* _Data shown_:
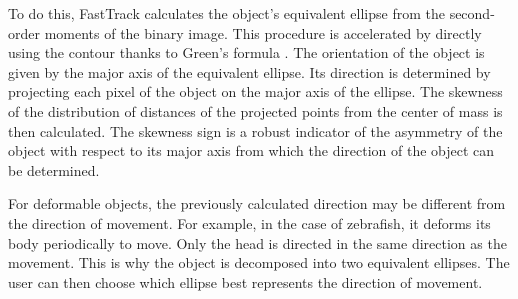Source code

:		To do this, FastTrack calculates the object's equivalent ellipse from the second-order moments of the binary image. This procedure is accelerated by directly using the contour thanks to Green's formula \cite{}. The orientation of the object is given by the major axis of the equivalent ellipse. Its direction is determined by projecting each pixel of the object on the major axis of the ellipse. The skewness of the distribution of distances of the projected points from the center of mass is then calculated. The skewness sign is a robust indicator of the asymmetry of the object with respect to its major axis from which the direction of the object can be determined.

		For deformable objects, the previously calculated direction may be different from the direction of movement. For example, in the case of zebrafish, it deforms its body periodically to move. Only the head is directed in the same direction as the movement. This is why the object is decomposed into two equivalent ellipses. The user can then choose which ellipse best represents the direction of movement.

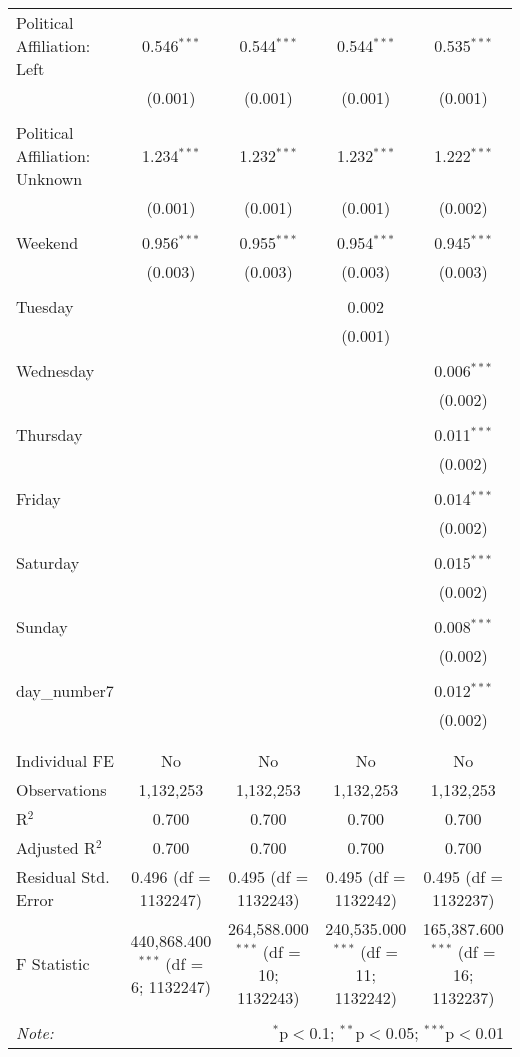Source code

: \documentclass[
]{article}
\begin{document}
\begin{table}[!htbp]
{\begin{tabular}{@{\extracolsep{5pt}}lcccc}
 Political Affiliation: Left & 0.546$^{***}$ & 0.544$^{***}$ & 0.544$^{***}$ & 0.535$^{***}$ \\ 
  & (0.001) & (0.001) & (0.001) & (0.001) \\ 
  & & & & \\ 
 Political Affiliation: Unknown & 1.234$^{***}$ & 1.232$^{***}$ & 1.232$^{***}$ & 1.222$^{***}$ \\ 
  & (0.001) & (0.001) & (0.001) & (0.002) \\ 
  & & & & \\ 
 Weekend & 0.956$^{***}$ & 0.955$^{***}$ & 0.954$^{***}$ & 0.945$^{***}$ \\ 
  & (0.003) & (0.003) & (0.003) & (0.003) \\ 
  & & & & \\ 
 Tuesday &  &  & 0.002 &  \\ 
  &  &  & (0.001) &  \\ 
  & & & & \\ 
 Wednesday &  &  &  & 0.006$^{***}$ \\ 
  &  &  &  & (0.002) \\ 
  & & & & \\ 
 Thursday &  &  &  & 0.011$^{***}$ \\ 
  &  &  &  & (0.002) \\ 
  & & & & \\ 
 Friday &  &  &  & 0.014$^{***}$ \\ 
  &  &  &  & (0.002) \\ 
  & & & & \\ 
 Saturday &  &  &  & 0.015$^{***}$ \\ 
  &  &  &  & (0.002) \\ 
  & & & & \\ 
 Sunday &  &  &  & 0.008$^{***}$ \\ 
  &  &  &  & (0.002) \\ 
  & & & & \\ 
 day\_number7 &  &  &  & 0.012$^{***}$ \\ 
  &  &  &  & (0.002) \\ 
  & & & & \\ 
\hline \\[-1.8ex] 
Individual FE & No & No & No & No \\ 
Observations & 1,132,253 & 1,132,253 & 1,132,253 & 1,132,253 \\ 
R$^{2}$ & 0.700 & 0.700 & 0.700 & 0.700 \\ 
Adjusted R$^{2}$ & 0.700 & 0.700 & 0.700 & 0.700 \\ 
Residual Std. Error & 0.496 (df = 1132247) & 0.495 (df = 1132243) & 0.495 (df = 1132242) & 0.495 (df = 1132237) \\ 
F Statistic & 440,868.400$^{***}$ (df = 6; 1132247) & 264,588.000$^{***}$ (df = 10; 1132243) & 240,535.000$^{***}$ (df = 11; 1132242) & 165,387.600$^{***}$ (df = 16; 1132237) \\ 
\hline 
\hline \\[-1.8ex] 
\textit{Note:}  & \multicolumn{4}{r}{$^{*}$p$<$0.1; $^{**}$p$<$0.05; $^{***}$p$<$0.01} \\ 
\end{tabular}
} 
\end{table} 
\newpage
\end{document}
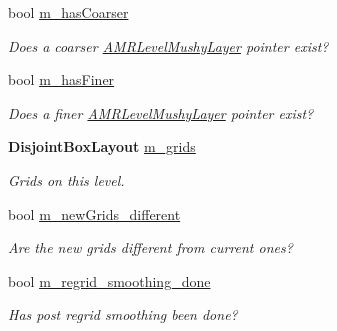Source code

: \begin{DoxyCompactItemize}
bool \hyperlink{class_a_m_r_level_mushy_layer_a3b035a45d271c4c771406dc0f181d44e}{m\+\_\+has\+Coarser}
\begin{DoxyCompactList}\small\item\em Does a coarser \hyperlink{class_a_m_r_level_mushy_layer}{A\+M\+R\+Level\+Mushy\+Layer} pointer exist? \end{DoxyCompactList}\item 
\mbox{\label{class_a_m_r_level_mushy_layer_a4ae86c69a9100a32c7cc278100a534ee}} 
bool \hyperlink{class_a_m_r_level_mushy_layer_a4ae86c69a9100a32c7cc278100a534ee}{m\+\_\+has\+Finer}
\begin{DoxyCompactList}\small\item\em Does a finer \hyperlink{class_a_m_r_level_mushy_layer}{A\+M\+R\+Level\+Mushy\+Layer} pointer exist? \end{DoxyCompactList}\item 
\mbox{\label{class_a_m_r_level_mushy_layer_a1099c89fd5bc80bf46eea1823a0d3ae3}} 
\textbf{ Disjoint\+Box\+Layout} \hyperlink{class_a_m_r_level_mushy_layer_a1099c89fd5bc80bf46eea1823a0d3ae3}{m\+\_\+grids}
\begin{DoxyCompactList}\small\item\em Grids on this level. \end{DoxyCompactList}\item 
\mbox{\label{class_a_m_r_level_mushy_layer_a8eec8d2d864c28268839fd35d1788cb4}} 
bool \hyperlink{class_a_m_r_level_mushy_layer_a8eec8d2d864c28268839fd35d1788cb4}{m\+\_\+new\+Grids\+\_\+different}
\begin{DoxyCompactList}\small\item\em Are the new grids different from current ones? \end{DoxyCompactList}\item 
\mbox{\label{class_a_m_r_level_mushy_layer_a4c79c5e47b397340a7e682026e1a2081}} 
bool \hyperlink{class_a_m_r_level_mushy_layer_a4c79c5e47b397340a7e682026e1a2081}{m\+\_\+regrid\+\_\+smoothing\+\_\+done}
\begin{DoxyCompactList}\small\item\em Has post regrid smoothing been done? \end{DoxyCompactList}\item 

\end{DoxyCompactItemize}
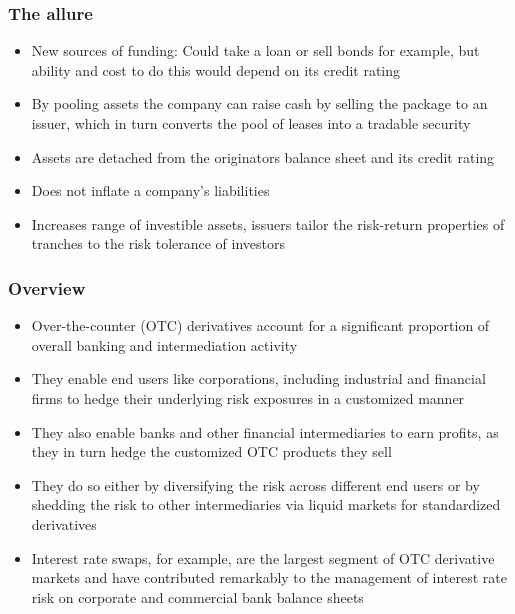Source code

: \documentclass[11pt]{beamer}
\begin{document}
\begin{frame}
\frametitle{The allure}
\begin{itemize}
\item New sources of funding: Could take a loan or sell bonds for example, but ability and cost to do this would depend on its credit rating
\item By pooling assets the company can raise cash by selling the package to an issuer, which in turn converts the pool of leases into a tradable security
\item Assets are detached from the originators balance sheet and its credit rating
\item Does not inflate a company's liabilities
\item Increases range of investible assets,  issuers tailor the risk-return properties of tranches to the risk tolerance of investors
\end{itemize}
\end{frame}


\begin{frame}
\begin{center}
\end{center}
\end{frame}
\begin{frame}
\frametitle{Overview}
\begin{itemize}
\item Over-the-counter (OTC) derivatives account for a significant proportion of overall banking and intermediation activity
\item They enable end users like corporations, including industrial and financial firms to hedge their underlying risk exposures in a customized manner
\item They also enable banks and other financial intermediaries to earn profits, as they in turn hedge the customized OTC products they sell
\item They do so either by diversifying the risk across different end users or by shedding the risk to other intermediaries via liquid markets for standardized derivatives
\item Interest rate swaps, for example, are the largest segment of OTC derivative markets and have contributed remarkably to the management of interest rate risk on corporate and commercial bank balance sheets
\end{itemize}
\end{frame}
\end{document}
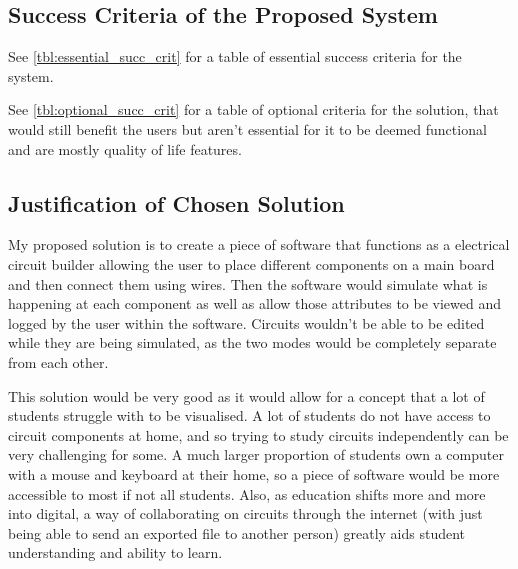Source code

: \documentclass[11pt]{article}
\begin{document}
        \subsection{Success Criteria of the Proposed System}
            See \autoref{tbl:essential_succ_crit} for a table of essential success criteria for the system. 


            See \autoref{tbl:optional_succ_crit} for a table of optional criteria for the solution, that would still benefit the users but aren't essential for it to be deemed functional and are mostly quality of life features.
        
        

        \subsection{Justification of Chosen Solution}
            My proposed solution is to create a piece of software that functions as a electrical circuit builder allowing the user to place different components on a main board and then connect them using wires. Then the software would simulate what is happening at each component as well as allow those attributes to be viewed and logged by the user within the software. Circuits wouldn't be able to be edited while they are being simulated, as the two modes would be completely separate from each other.

            This solution would be very good as it would allow for a concept that a lot of students struggle with to be visualised. A lot of students do not have access to circuit components at home, and so trying to study circuits independently can be very challenging for some. A much larger proportion of students own a computer with a mouse and keyboard at their home, so a piece of software would be more accessible to most if not all students. Also, as education shifts more and more into digital, a way of collaborating on circuits through the internet (with just being able to send an exported file to another person) greatly aids student understanding and ability to learn.
\end{document}
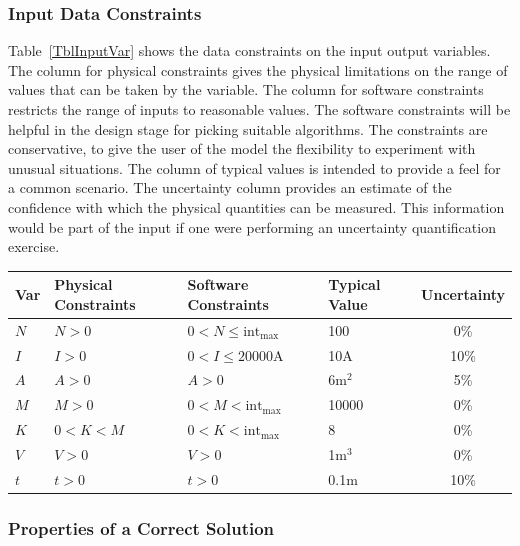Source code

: \documentclass[12pt]{article}
\begin{document}
\subsubsection{Input Data Constraints} \label{sec_DataConstraints}    
Table~\ref{TblInputVar} shows the data constraints on the input output
variables.  The column for physical constraints gives the physical limitations
on the range of values that can be taken by the variable.  The column for
software constraints restricts the range of inputs to reasonable values.  The
software constraints will be helpful in the design stage for picking suitable
algorithms.  The constraints are conservative, to give the user of the model the
flexibility to experiment with unusual situations.  The column of typical values
is intended to provide a feel for a common scenario.  The uncertainty column
provides an estimate of the confidence with which the physical quantities can be
measured.  This information would be part of the input if one were performing an
uncertainty quantification exercise.

\begin{table}[!h]
  \caption{Input Variables} \label{TblInputVar}
  \renewcommand{\arraystretch}{1.2}
\noindent \begin{longtable*}{l l l l c} 
  \toprule
  \textbf{Var} & \textbf{Physical Constraints} & \textbf{Software Constraints} &
                             \textbf{Typical Value} & \textbf{Uncertainty}\\
  \midrule 
  $N$ & $N > 0$ & $0 < N \leq \text{int}_{\text{max}}$ & 100 & 0\%
  \\
  $I$ & $I > 0$ & $0 < I \leq 20000 \text{A}$ & 10A & 10\%
  \\
  $A$ & $A > 0$ & $A > 0$ & 6m$^2$ & 5\%
  \\
  $M$ & $M > 0$ & $0 < M < \text{int}_\text{max}$ & 10000 & 0\%
  \\
  $K$ & $0 < K < M$ & $0 < K < \text{int}_\text{max}$ & 8 & 0\%
  \\
  $V$ & $V > 0$ & $V > 0$ & 1m$^3$ & 0\%
  \\
  $t$ & $t > 0$ & $t > 0$ & 0.1m & 10\%
  \\
  \bottomrule
\end{longtable*}
\end{table}

\subsubsection{Properties of a Correct Solution} \label{sec_CorrectSolution}
\end{document}
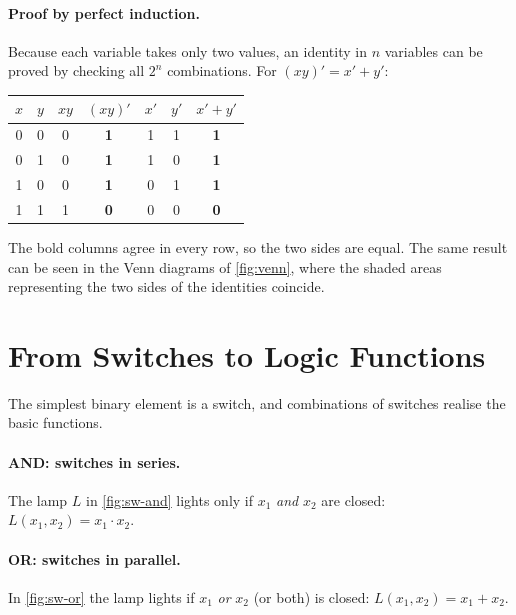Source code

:\paragraph{Proof by perfect induction.} Because each variable takes only two values, an identity in $n$ variables can be proved by checking all $2^n$ combinations. For $(xy)'=x'+y'$:

\begin{center}
\begin{tabular}{cc|cc|cc|c}
\toprule
$x$ & $y$ & $xy$ & $(xy)'$ & $x'$ & $y'$ & $x'+y'$\\
\midrule
0&0&0&\textbf{1}&1&1&\textbf{1}\\
0&1&0&\textbf{1}&1&0&\textbf{1}\\
1&0&0&\textbf{1}&0&1&\textbf{1}\\
1&1&1&\textbf{0}&0&0&\textbf{0}\\
\bottomrule
\end{tabular}
\end{center}
The bold columns agree in every row, so the two sides are equal. The same result can be seen in the Venn diagrams of \cref{fig:venn}, where the shaded areas representing the two sides of the identities coincide.


\section{From Switches to Logic Functions}\label{sec:switches-logic}
The simplest binary element is a switch, and combinations of switches realise the basic functions.

\paragraph{AND: switches in series.} The lamp $L$ in \cref{fig:sw-and} lights only if $x_1$ \emph{and} $x_2$ are closed: $L(x_1,x_2) = x_1\cdot x_2$.

\paragraph{OR: switches in parallel.} In \cref{fig:sw-or} the lamp lights if $x_1$ \emph{or} $x_2$ (or both) is closed: $L(x_1,x_2) = x_1+x_2$.


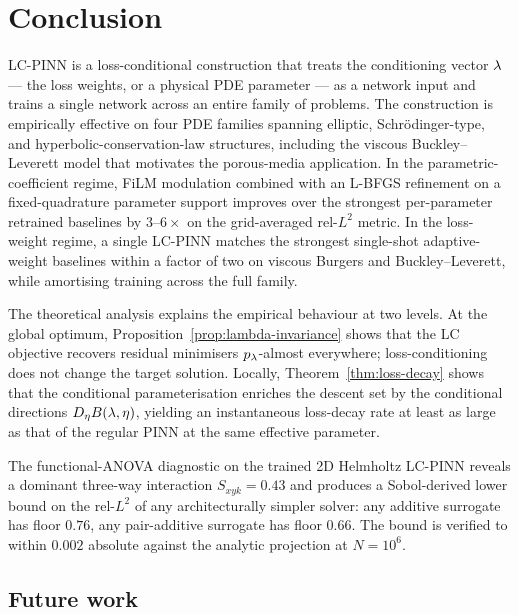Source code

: \documentclass[12pt,a4paper]{extarticle}
\begin{document}
\newpage

\section{Conclusion}
\label{sec:conclusion}

LC-PINN is a loss-conditional construction that treats the conditioning vector $\param$ --- the loss weights, or a physical PDE parameter --- as a network input and trains a single network across an entire family of problems. The construction is empirically effective on four PDE families spanning elliptic, Schr\"{o}dinger-type, and hyperbolic-conservation-law structures, including the viscous Buckley--Leverett model that motivates the porous-media application. In the parametric-coefficient regime, FiLM modulation combined with an L-BFGS refinement on a fixed-quadrature parameter support improves over the strongest per-parameter retrained baselines by $3$--$6\times$ on the grid-averaged rel-$L^2$ metric. In the loss-weight regime, a single LC-PINN matches the strongest single-shot adaptive-weight baselines within a factor of two on viscous Burgers and Buckley--Leverett, while amortising training across the full family.

The theoretical analysis explains the empirical behaviour at two levels. At the global optimum, Proposition~\ref{prop:lambda-invariance} shows that the LC objective recovers residual minimisers $p_\param$-almost everywhere; loss-conditioning does not change the target solution. Locally, Theorem~\ref{thm:loss-decay} shows that the conditional parameterisation enriches the descent set by the conditional directions $D_\eta B(\param, \eta)$, yielding an instantaneous loss-decay rate at least as large as that of the regular PINN at the same effective parameter.

The functional-ANOVA diagnostic on the trained 2D Helmholtz LC-PINN reveals a dominant three-way interaction $S_{xyk} = 0.43$ and produces a Sobol-derived lower bound on the rel-$L^2$ of any architecturally simpler solver: any additive surrogate has floor $0.76$, any pair-additive surrogate has floor $0.66$. The bound is verified to within $0.002$ absolute against the analytic projection at $N = 10^6$.

\subsection{Future work}
\end{document}
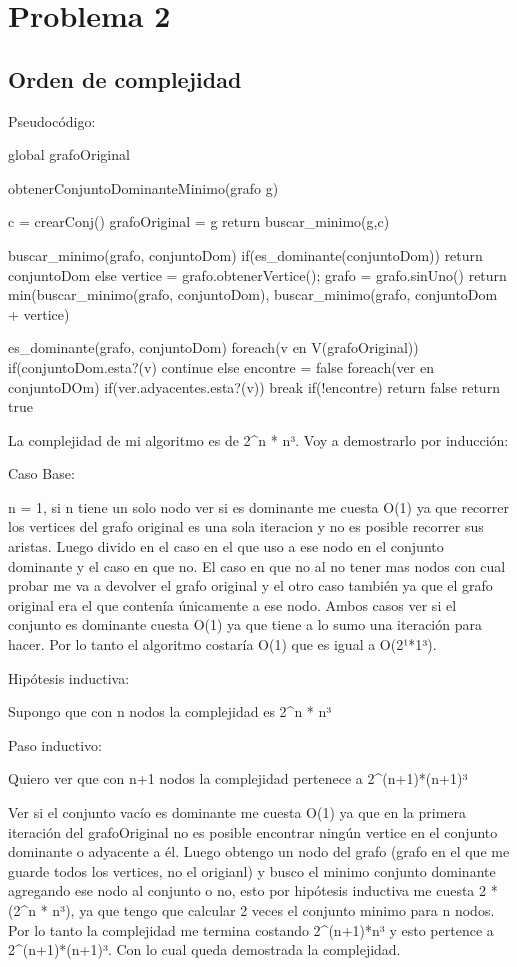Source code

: \section{Problema 2}

\subsection{Orden de complejidad}

Pseudocódigo:

global grafoOriginal

obtenerConjuntoDominanteMinimo(grafo g){
c = crearConj()
grafoOriginal = g
return buscar_minimo(g,c)

}

buscar_minimo(grafo, conjuntoDom){
	if(es_dominante(conjuntoDom)){
		return conjuntoDom
	}else{
		vertice = grafo.obtenerVertice(); 
		grafo = grafo.sinUno()
		return min(buscar_minimo(grafo, conjuntoDom), buscar_minimo(grafo, conjuntoDom + vertice)
	}
}

es_dominante(grafo, conjuntoDom){
	foreach(v en V(grafoOriginal)){
		if(conjuntoDom.esta?(v){
			continue
		}else{
			encontre = false
			foreach(ver en conjuntoDOm){
				if(ver.adyacentes.esta?(v))
					break
			}
			if(!encontre)
				return false
		}
	}
	return true
}

La complejidad de mi algoritmo es de 2^n * n³. Voy a demostrarlo por inducción:

Caso Base:

n = 1, si n tiene un solo nodo ver si es dominante me cuesta O(1) ya que recorrer los vertices del grafo original es una sola iteracion y no es posible recorrer sus aristas. Luego divido en el caso en el que uso a ese nodo en el conjunto dominante y el caso en que no. El caso en que no al no tener mas nodos con cual probar me va a devolver el grafo original y el otro caso también ya que el grafo original era el que contenía únicamente a ese nodo. Ambos casos ver si el conjunto es dominante cuesta O(1) ya que tiene a lo sumo una iteración para hacer. Por lo tanto el algoritmo costaría O(1) que es igual a O(2¹*1³).

Hipótesis inductiva:

Supongo que con n nodos la complejidad es 2^n * n³

Paso inductivo:

Quiero ver que con n+1 nodos la complejidad pertenece a 2^(n+1)*(n+1)³

Ver si el conjunto vacío es dominante me cuesta O(1) ya que en la primera iteración del grafoOriginal no es posible encontrar ningún vertice en el conjunto dominante o adyacente a él. Luego obtengo un nodo del grafo (grafo en el que me guarde todos los vertices, no el origianl) y busco el minimo conjunto dominante agregando ese nodo al conjunto o no, esto por hipótesis inductiva me cuesta 2 * (2^n * n³), ya que tengo que calcular 2 veces el conjunto minimo para n nodos. Por lo tanto la complejidad me termina costando  2^(n+1)*n³ y esto pertence a 2^(n+1)*(n+1)³. Con lo cual queda demostrada la complejidad.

* _Exercise prompt_: Each line from the start of the listing above through the line with "Individual FE & No & No & No & No \\" is what to output, exactly as written and without pictures.

* _Task answer_:
Source code

:		To do this, FastTrack calculates the object's equivalent ellipse from the second-order moments of the binary image. This procedure is accelerated by directly using the contour thanks to Green's formula \cite{}. The orientation of the object is given by the major axis of the equivalent ellipse. Its direction is determined by projecting each pixel of the object on the major axis of the ellipse. The skewness of the distribution of distances of the projected points from the center of mass is then calculated. The skewness sign is a robust indicator of the asymmetry of the object with respect to its major axis from which the direction of the object can be determined.

		For deformable objects, the previously calculated direction may be different from the direction of movement. For example, in the case of zebrafish, it deforms its body periodically to move. Only the head is directed in the same direction as the movement. This is why the object is decomposed into two equivalent ellipses. The user can then choose which ellipse best represents the direction of movement.

Source code

: \documentclass[
]{article}
\begin{document}
\begin{table}[!htbp]
{\begin{tabular}{@{\extracolsep{5pt}}lcccc}
 Political Affiliation: Left & 0.546$^{***}$ & 0.544$^{***}$ & 0.544$^{***}$ & 0.535$^{***}$ \\ 
  & (0.001) & (0.001) & (0.001) & (0.001) \\ 
  & & & & \\ 
 Political Affiliation: Unknown & 1.234$^{***}$ & 1.232$^{***}$ & 1.232$^{***}$ & 1.222$^{***}$ \\ 
  & (0.001) & (0.001) & (0.001) & (0.002) \\ 
  & & & & \\ 
 Weekend & 0.956$^{***}$ & 0.955$^{***}$ & 0.954$^{***}$ & 0.945$^{***}$ \\ 
  & (0.003) & (0.003) & (0.003) & (0.003) \\ 
  & & & & \\ 
 Tuesday &  &  & 0.002 &  \\ 
  &  &  & (0.001) &  \\ 
  & & & & \\ 
 Wednesday &  &  &  & 0.006$^{***}$ \\ 
  &  &  &  & (0.002) \\ 
  & & & & \\ 
 Thursday &  &  &  & 0.011$^{***}$ \\ 
  &  &  &  & (0.002) \\ 
  & & & & \\ 
 Friday &  &  &  & 0.014$^{***}$ \\ 
  &  &  &  & (0.002) \\ 
  & & & & \\ 
 Saturday &  &  &  & 0.015$^{***}$ \\ 
  &  &  &  & (0.002) \\ 
  & & & & \\ 
 Sunday &  &  &  & 0.008$^{***}$ \\ 
  &  &  &  & (0.002) \\ 
  & & & & \\ 
 day\_number7 &  &  &  & 0.012$^{***}$ \\ 
  &  &  &  & (0.002) \\ 
  & & & & \\ 
\hline \\[-1.8ex] 
Individual FE & No & No & No & No \\ 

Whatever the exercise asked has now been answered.